Setup Homebrew using a dedicated, non-privileged macOS user

In all of the following, one thing is taken as a given: using the recommended default prefix as the Homebrew install location. This will be /opt/homebrew on ARM, and /usr/local on Intel.

Setup

This extends Homebrew's alternative installation method of untarring anywhere to never needing to give brew, or the default install script, admin privileges to your Mac.

The steps are:

Prepare

In System Preferences, create a standard macOS user named homebrew.

Yet to be found out: can you somehow hide this user in the macOS login window?

ARM

As your sudo-capable macOS admin user:

sudo mkdir /opt/homebrew
cd /opt/homebrew && curl -L https://github.com/Homebrew/brew/tarball/master | sudo tar xz --strip 1
sudo chown -R homebrew:admin /opt/homebrew

Finish up as the homebrew user:

su - homebrew
echo "cd /opt/homebrew" >> ~/.zshrc
brew update

Intel

As your sudo-capable macOS admin user:

cd /usr/local && curl -L https://github.com/Homebrew/brew/tarball/master | sudo tar xz --strip 1
sudo chown -R homebrew:admin /usr/local

Opening a new Terminal tab:

su - homebrew
echo "cd /usr/local" >> ~/.zshrc
brew update

GUI applications

Aside from your standard Unix command line tools, GUI applications installed via Homebrew need a bit of extra fondling.

Firstly, you will want to avoid, when installing a GUI tool, this prompt:

==> Creating Caskroom directory: /usr/local/Caskroom
We'll set permissions properly so we won't need sudo in the future.
Password:

…because the password prompt is for running sudo, which by definition your non-privileged homebrew user account will not be allowed to do.
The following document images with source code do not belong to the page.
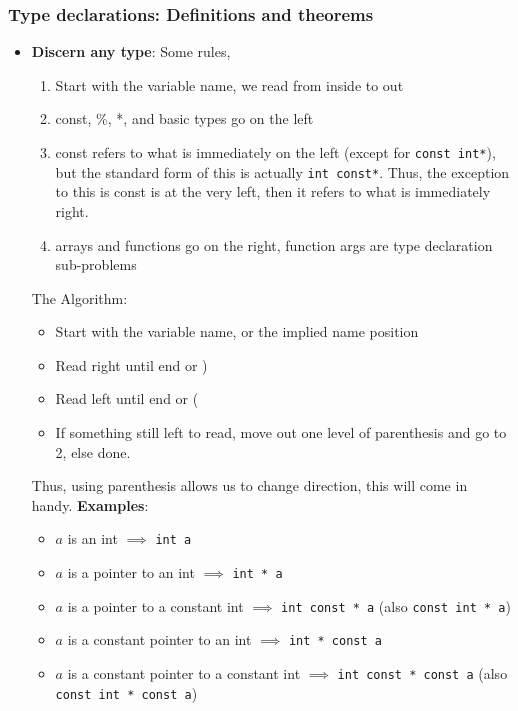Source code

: \documentclass{report}
\begin{document}
    \subsubsection{Type declarations: Definitions and theorems}
    \begin{itemize}
        \item \textbf{Discern any type}: Some rules,
            \begin{enumerate}
                \item Start with the variable name, we read from inside to out
                \item const, \%, *, and basic types go on the left
                \item const refers to what is immediately on the left (except for \texttt{const int*}), but the standard form of this is actually \texttt{int const*}. Thus, the exception to this is const is at the very left, then it refers to what is immediately right.
                \item arrays and functions go on the right, function args are type declaration sub-problems
            \end{enumerate}
            The Algorithm:
            \begin{itemize}
                \item Start with the variable name, or the implied name position 
                \item Read right until end or )
                \item Read left until end or (
                \item If something still left to read, move out one level of parenthesis and go to 2, else done.
            \end{itemize}
            \bigbreak \noindent 
            Thus, using parenthesis allows us to change direction, this will come in handy.
            \bigbreak \noindent 
            \textbf{Examples}:
            \begin{itemize}
                \item  $a$ is an int $\implies$ \texttt{int a}
                \item $a$ is a pointer to an int $\implies$ \texttt{int * a}
                \item $a$ is a pointer to a constant int $\implies$ \texttt{int const * a} (also \texttt{const int * a})
                \item $a$ is a constant pointer to an int $\implies$ \texttt{int * const a}
                \item $a$ is a constant pointer to a constant int $\implies$ \texttt{int const * const a} (also \texttt{const int * const a})

\end{itemize}
\end{itemize}
\end{document}
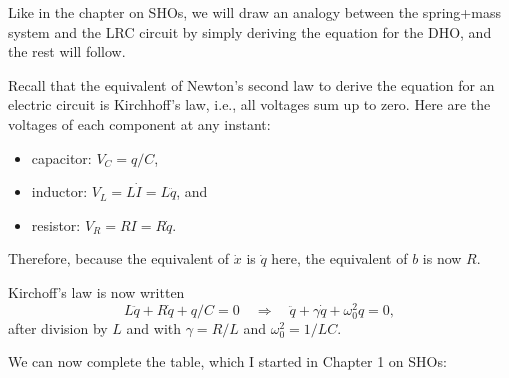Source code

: \documentclass[11pt]{article}
\providecommand{\tightlist}{%
      \setlength{\itemsep}{0pt}\setlength{\parskip}{0pt}}
\begin{document}
    Like in the chapter on SHOs, we will draw an analogy between the
spring+mass system and the LRC circuit by simply deriving the equation
for the DHO, and the rest will follow.

Recall that the equivalent of Newton's second law to derive the equation
for an electric circuit is Kirchhoff's law, i.e., all voltages sum up to
zero. Here are the voltages of each component at any instant:

\begin{itemize}
\tightlist
\item
  capacitor: \(V_C = q/C\),
\item
  inductor: \(V_L = L\dot I = L\ddot q\), and
\item
  resistor: \(V_R = RI = R\dot q\).
\end{itemize}

Therefore, because the equivalent of \(\dot x\) is \(\dot q\) here, the
equivalent of \(b\) is now \(R\).

    Kirchoff's law is now written
\[ L\ddot q + R\dot q + q/C = 0 \quad \Rightarrow \quad \ddot q + \gamma\dot q + \omega_0^2 q = 0, \]
after division by \(L\) and with \(\gamma = R/L\) and
\(\omega_0^2 = 1/LC\).

    We can now complete the table, which I started in Chapter 1 on SHOs:
\end{document}
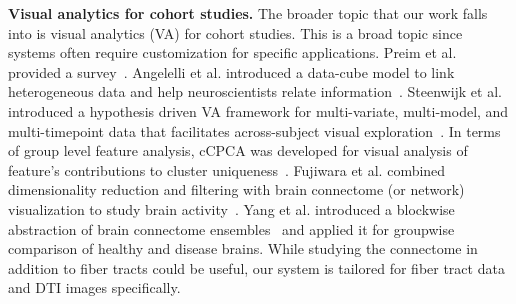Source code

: \vspace{1pt}
\noindent\textbf{Visual analytics for cohort studies.}
The broader topic that our work falls into is visual analytics (VA) for cohort studies. This is a broad topic since systems often require customization for specific applications. Preim et al. provided a survey~\cite{doi:10.1111/cgf.13891}. Angelelli et al. introduced a data-cube model to link heterogeneous data and help neuroscientists relate information~\cite{angelelli2014interactive}. Steenwijk et al. introduced a hypothesis driven VA framework for multi-variate, multi-model, and multi-timepoint data that facilitates across-subject visual exploration~\cite{steenwijk2010integrated}. In terms of group level feature analysis, cCPCA 
was developed for visual analysis of feature's contributions to cluster uniqueness~\cite{8805461}.  
Fujiwara et al. combined dimensionality reduction and filtering with brain connectome (or network) visualization to study brain activity~\cite{fujiwara2017visual}. Yang et al. introduced a blockwise abstraction of brain connectome ensembles~\cite{yang2017blockwise} and applied it for groupwise comparison of healthy and disease brains. While studying the connectome in addition to fiber tracts could be useful, our system is tailored for fiber tract data and DTI images specifically.

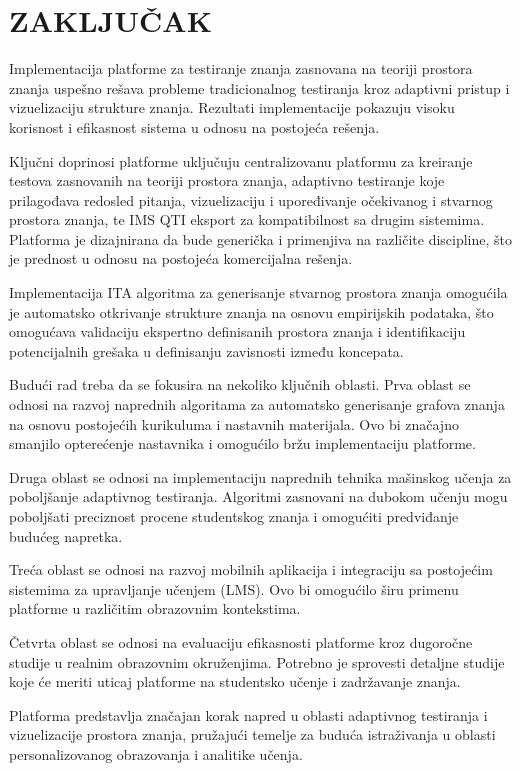 \documentclass[conference]{IEEEtran}
\begin{document}
\section{ZAKLJUČAK}

Implementacija platforme za testiranje znanja zasnovana na teoriji prostora znanja uspešno rešava probleme tradicionalnog testiranja kroz adaptivni pristup i vizuelizaciju strukture znanja. Rezultati implementacije pokazuju visoku korisnost i efikasnost sistema u odnosu na postojeća rešenja.

Ključni doprinosi platforme uključuju centralizovanu platformu za kreiranje testova zasnovanih na teoriji prostora znanja, adaptivno testiranje koje prilagođava redosled pitanja, vizuelizaciju i upoređivanje očekivanog i stvarnog prostora znanja, te IMS QTI eksport za kompatibilnost sa drugim sistemima. Platforma je dizajnirana da bude generička i primenjiva na različite discipline, što je prednost u odnosu na postojeća komercijalna rešenja.

Implementacija ITA algoritma za generisanje stvarnog prostora znanja omogućila je automatsko otkrivanje strukture znanja na osnovu empirijskih podataka, što omogućava validaciju ekspertno definisanih prostora znanja i identifikaciju potencijalnih grešaka u definisanju zavisnosti između koncepata.

Budući rad treba da se fokusira na nekoliko ključnih oblasti. Prva oblast se odnosi na razvoj naprednih algoritama za automatsko generisanje grafova znanja na osnovu postojećih kurikuluma i nastavnih materijala. Ovo bi značajno smanjilo opterećenje nastavnika i omogućilo bržu implementaciju platforme.

Druga oblast se odnosi na implementaciju naprednih tehnika mašinskog učenja za poboljšanje adaptivnog testiranja. Algoritmi zasnovani na dubokom učenju mogu poboljšati preciznost procene studentskog znanja i omogućiti predviđanje budućeg napretka.

Treća oblast se odnosi na razvoj mobilnih aplikacija i integraciju sa postojećim sistemima za upravljanje učenjem (LMS). Ovo bi omogućilo širu primenu platforme u različitim obrazovnim kontekstima.

Četvrta oblast se odnosi na evaluaciju efikasnosti platforme kroz dugoročne studije u realnim obrazovnim okruženjima. Potrebno je sprovesti detaljne studije koje će meriti uticaj platforme na studentsko učenje i zadržavanje znanja.

Platforma predstavlja značajan korak napred u oblasti adaptivnog testiranja i vizuelizacije prostora znanja, pružajući temelje za buduća istraživanja u oblasti personalizovanog obrazovanja i analitike učenja.
\end{document}
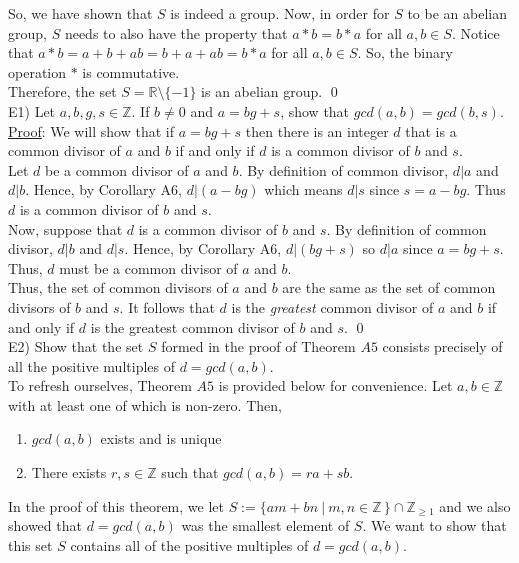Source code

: \documentclass{article}
\begin{document}
\noindent
So, we have shown that $S$ is indeed a group.  Now, in order for $S$ to be an abelian group, $S$ needs to also have the property that $a * b  = b * a$ for all $a, b \in S$. Notice that $a * b = a + b + ab = b + a + ab = b * a$ for all $a, b \in S$. So, the binary operation $*$ is commutative. \\

\noindent
Therefore, the set $S = \mathbb{R} \setminus \{-1\}$ is an abelian group. \qed \\

\noindent E1) Let $a, b, g, s \in \mathbb{Z}$. If $b \neq 0$ and $a = bg + s$, show that $gcd(a, b) = gcd(b, s)$. \\

\noindent
\underline{Proof}: We will show that if $a = bg + s$ then there is an integer $d$ that is a common divisor of $a$ and $b$ if and only if $d$ is a common divisor of $b$ and $s$. \\

\noindent
Let $d$ be a common divisor of $a$ and $b$.  By definition of common divisor, $d \rvert a$ and $d \rvert b$. Hence, by Corollary A6, $d \rvert(a - bg)$ which means $d \rvert s$ since $s = a - bg$. Thus $d$ is a common divisor of $b$ and $s$. \\

\noindent
Now, suppose that $d$ is a common divisor of $b$ and $s$. By definition of common divisor, $d \rvert b$ and $d \rvert s$. Hence, by Corollary A6, $d \rvert (bg + s)$ so $d \rvert a$ since $a = bg + s$. Thus, $d$ must be a common divisor of $a$ and $b$. \\

\noindent
Thus, the set of common divisors of $a$ and $b$ are the same as the set of common divisors of $b$ and $s$. It follows that $d$ is the \textit{greatest} common divisor of $a$ and $b$ if and only if $d$ is the greatest common divisor of $b$ and $s$. \qed \\

\noindent E2) Show that the set $S$ formed in the proof of Theorem $A5$ consists precisely of all the positive multiples of $d = gcd(a, b)$. \\

\noindent
To refresh ourselves, Theorem $A5$ is provided below for convenience. Let $a, b \in \mathbb{Z}$ with at least one of which is non-zero. Then,
\begin{enumerate}
	\item $gcd(a, b)$ exists and is unique
	\item There exists $r, s \in \mathbb{Z}$ such that $gcd(a, b) = ra + sb$.
\end{enumerate}
In the proof of this theorem, we let $S := \{am + bn \ \rvert \ m, n \in \mathbb{Z} \,\} \cap \mathbb{Z}_{\geq 1}$ and we also showed that $d = gcd(a, b)$ was the smallest element of $S$. We want to show that this set $S$ contains all of the positive multiples of $d = gcd(a, b)$. \\
\end{document}
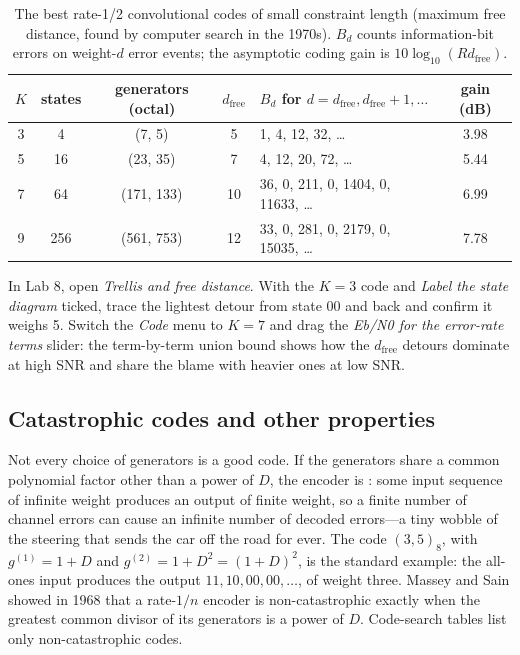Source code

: \begin{table}[htbp]\centering\small
\caption{The best rate-1/2 convolutional codes of small constraint length (maximum free distance,
found by computer search in the 1970s). $B_d$ counts information-bit errors on weight-$d$ error
events; the asymptotic coding gain is $10\log_{10}(Rd_{\text{free}})$.}
\label{tab:ch14:conv}
\begin{tabular}{@{}c c c c l c@{}}
\toprule
$K$ & states & generators (octal) & $d_{\text{free}}$ & $B_d$ for $d=d_{\text{free}},d_{\text{free}}+1,\dots$ & gain (dB)\\
\midrule
3 & 4 & (7, 5) & 5 & 1, 4, 12, 32, \dots & 3.98\\
5 & 16 & (23, 35) & 7 & 4, 12, 20, 72, \dots & 5.44\\
7 & 64 & (171, 133) & 10 & 36, 0, 211, 0, 1404, 0, 11633, \dots & 6.99\\
9 & 256 & (561, 753) & 12 & 33, 0, 281, 0, 2179, 0, 15035, \dots & 7.78\\
\bottomrule
\end{tabular}
\end{table}

\begin{tryit}
In Lab 8, open \emph{Trellis and free distance}. With the $K=3$ code and \emph{Label the state
diagram} ticked, trace the lightest detour from state 00 and back and confirm it weighs 5. Switch
the \emph{Code} menu to $K=7$ and drag the \emph{Eb/N0 for the error-rate terms} slider: the
term-by-term union bound shows how the $d_{\text{free}}$ detours dominate at high SNR and share the
blame with heavier ones at low SNR.
\end{tryit}

\subsection{Catastrophic codes and other properties}

Not every choice of generators is a good code. If the generators share a common polynomial factor
other than a power of $D$, the encoder is : some input sequence of infinite weight
produces an output of finite weight, so a finite number of channel errors can cause an infinite
number of decoded errors---a tiny wobble of the steering that sends the car off the road for ever.
The code $(3,5)_8$, with $g^{(1)}=1+D$ and $g^{(2)}=1+D^2=(1+D)^2$, is the standard example: the
all-ones input produces the output $11,10,00,00,\dots$, of weight three. Massey and Sain showed in 1968
that a rate-$1/n$ encoder is non-catastrophic exactly when the greatest common divisor of its
generators is a power of $D$. Code-search tables list only non-catastrophic codes.

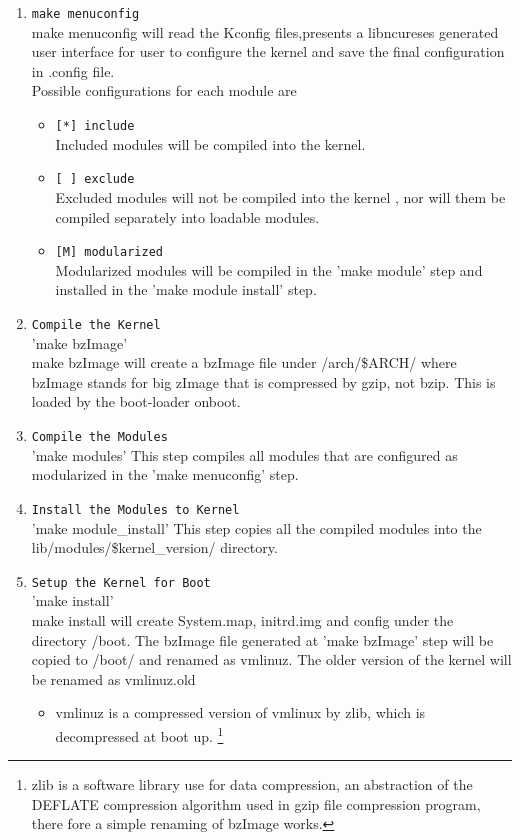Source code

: \documentclass[12pt]{article}
\begin{document}
\begin{enumerate}
\item \verb|make menuconfig|\\
	make menuconfig will read the Kconfig files,presents a libncureses generated user interface for user to configure the kernel and save the final configuration in .config file.\\
	Possible configurations for each module are 
\begin{itemize}
	\item \verb|[*] include|\\
		Included modules will be compiled into the kernel.
	\item \verb|[ ] exclude|\\
		Excluded modules will not be compiled into the kernel , nor will them be compiled separately into loadable modules.
	\item \verb|[M] modularized|\\ 
		Modularized modules will be compiled in the 'make module' step and installed in the 'make module install' step.
\end{itemize}
\item \verb|Compile the Kernel|\\
	'make bzImage'\\
	make bzImage will create a bzImage file under /arch/\$ARCH/ where bzImage stands for big zImage that is compressed by gzip, not bzip. This is loaded by the boot-loader onboot.

\item \verb|Compile the Modules|\\
	'make modules'
	This step compiles all modules that are configured as modularized in the 'make menuconfig' step. 

\item  \verb|Install the Modules to Kernel|\\
	'make module\_install'
	This step copies all the compiled modules into the lib/modules/\$kernel\_version/ directory.

\item \verb|Setup the Kernel for Boot|\\
	'make install'\\
	make install will create System.map, initrd.img and config under the directory /boot. The bzImage file generated at 'make bzImage' step will be copied to /boot/ and renamed as vmlinuz. The older version of the kernel will be renamed as vmlinuz.old
	\begin{itemize}	
	\item vmlinuz is a compressed version of vmlinux by zlib, which is decompressed at boot up. \footnote[1]{zlib is a software library use for data compression, an abstraction of the DEFLATE compression algorithm used in gzip file compression program, there fore a simple renaming of bzImage works.}


\end{itemize}
\end{enumerate}
\end{document}
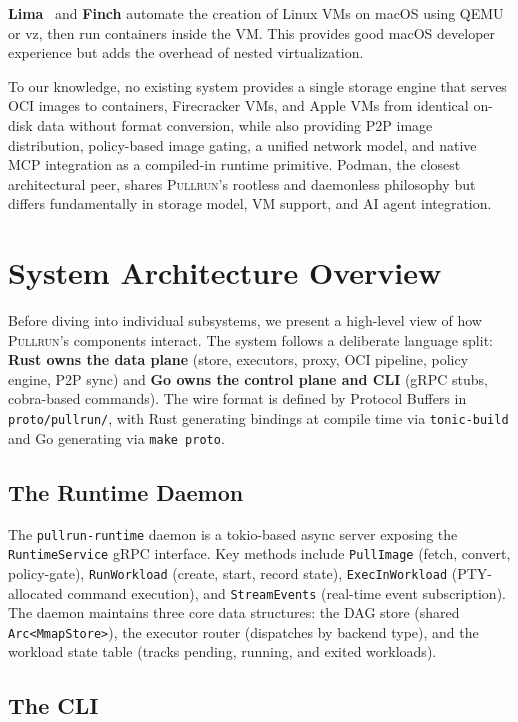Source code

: \documentclass[11pt,a4paper]{article}
\newcommand{\pullrun}{\textsc{Pullrun}}
\begin{document}
\textbf{Lima}~\cite{lima} and \textbf{Finch} automate the creation of Linux VMs on macOS using QEMU or vz, then run containers inside the VM. This provides good macOS developer experience but adds the overhead of nested virtualization.

To our knowledge, no existing system provides a single storage engine that serves OCI images to containers, Firecracker VMs, and Apple VMs from identical on-disk data without format conversion, while also providing P2P image distribution, policy-based image gating, a unified network model, and native MCP integration as a compiled-in runtime primitive. Podman, the closest architectural peer, shares \pullrun{}'s rootless and daemonless philosophy but differs fundamentally in storage model, VM support, and AI agent integration.

\section{System Architecture Overview}\label{sec:architecture}

Before diving into individual subsystems, we present a high-level view of how \pullrun{}'s components interact. The system follows a deliberate language split: \textbf{Rust owns the data plane} (store, executors, proxy, OCI pipeline, policy engine, P2P sync) and \textbf{Go owns the control plane and CLI} (gRPC stubs, cobra-based commands). The wire format is defined by Protocol Buffers in \texttt{proto/pullrun/}, with Rust generating bindings at compile time via \texttt{tonic-build} and Go generating via \texttt{make proto}.

\subsection{The Runtime Daemon}

The \texttt{pullrun-runtime} daemon is a tokio-based async server exposing the \texttt{RuntimeService} gRPC interface. Key methods include \texttt{PullImage} (fetch, convert, policy-gate), \texttt{RunWorkload} (create, start, record state), \texttt{ExecInWorkload} (PTY-allocated command execution), and \texttt{StreamEvents} (real-time event subscription). The daemon maintains three core data structures: the DAG store (shared \texttt{Arc<MmapStore>}), the executor router (dispatches by backend type), and the workload state table (tracks pending, running, and exited workloads).

\subsection{The CLI}
\end{document}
So, if you already didn't in the very beginning, create the /usr/local/Caskroom subdirectory yourself, as the sudo-capable admin user:

cd /usr/local
sudo mkdir Caskroom
chown homebrew:admin Caskroom

Additionally, .app bundles installed via Homebrew will want to be moved into a location outside of /usr/local. Homebrew defaults to /Applications, but I've instead opted to use /Applications/Homebrew for a clean separation.